[Records from a collection]
----------

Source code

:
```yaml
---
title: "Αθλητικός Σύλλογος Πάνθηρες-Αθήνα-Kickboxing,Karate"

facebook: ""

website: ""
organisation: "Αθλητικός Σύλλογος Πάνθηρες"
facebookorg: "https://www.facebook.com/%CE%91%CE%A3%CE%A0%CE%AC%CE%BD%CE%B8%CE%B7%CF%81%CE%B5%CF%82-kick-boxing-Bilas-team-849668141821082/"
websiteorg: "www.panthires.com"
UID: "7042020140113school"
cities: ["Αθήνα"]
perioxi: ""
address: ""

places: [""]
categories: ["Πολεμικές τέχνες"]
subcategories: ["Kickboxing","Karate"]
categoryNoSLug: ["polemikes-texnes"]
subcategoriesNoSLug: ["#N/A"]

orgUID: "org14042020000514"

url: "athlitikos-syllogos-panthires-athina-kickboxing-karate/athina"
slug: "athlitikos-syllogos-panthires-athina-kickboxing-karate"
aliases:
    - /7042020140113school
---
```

----------

* What is being asked: Show the lines of the records that include the string "Αθήνα".

* Task solution:
title: "Αθλητικός Σύλλογος Πάνθηρες-Αθήνα-Kickboxing,Karate"
cities: ["Αθήνα"]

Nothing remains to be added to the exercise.